## PROBLEM DESCRIPTION
Look below for the line with "142 | 0% | 99.4%", then give it again exactly, along with every line that comes after it, the final line included.

## DATA TO EXAMINE
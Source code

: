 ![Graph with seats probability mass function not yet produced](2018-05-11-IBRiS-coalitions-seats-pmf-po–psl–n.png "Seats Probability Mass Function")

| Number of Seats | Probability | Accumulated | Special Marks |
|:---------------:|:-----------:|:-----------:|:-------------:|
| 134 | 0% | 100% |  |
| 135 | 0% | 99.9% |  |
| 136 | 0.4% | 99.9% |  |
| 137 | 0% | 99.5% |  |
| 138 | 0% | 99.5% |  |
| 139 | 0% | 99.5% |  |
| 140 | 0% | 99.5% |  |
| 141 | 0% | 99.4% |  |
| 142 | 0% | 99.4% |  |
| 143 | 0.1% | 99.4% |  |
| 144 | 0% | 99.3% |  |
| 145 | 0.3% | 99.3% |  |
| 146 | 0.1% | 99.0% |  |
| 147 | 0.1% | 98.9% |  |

## EXERCISE SOLUTION
| 142 | 0% | 99.4% |  |
| 143 | 0.1% | 99.4% |  |
| 144 | 0% | 99.3% |  |
| 145 | 0.3% | 99.3% |  |
| 146 | 0.1% | 99.0% |  |
| 147 | 0.1% | 98.9% |  |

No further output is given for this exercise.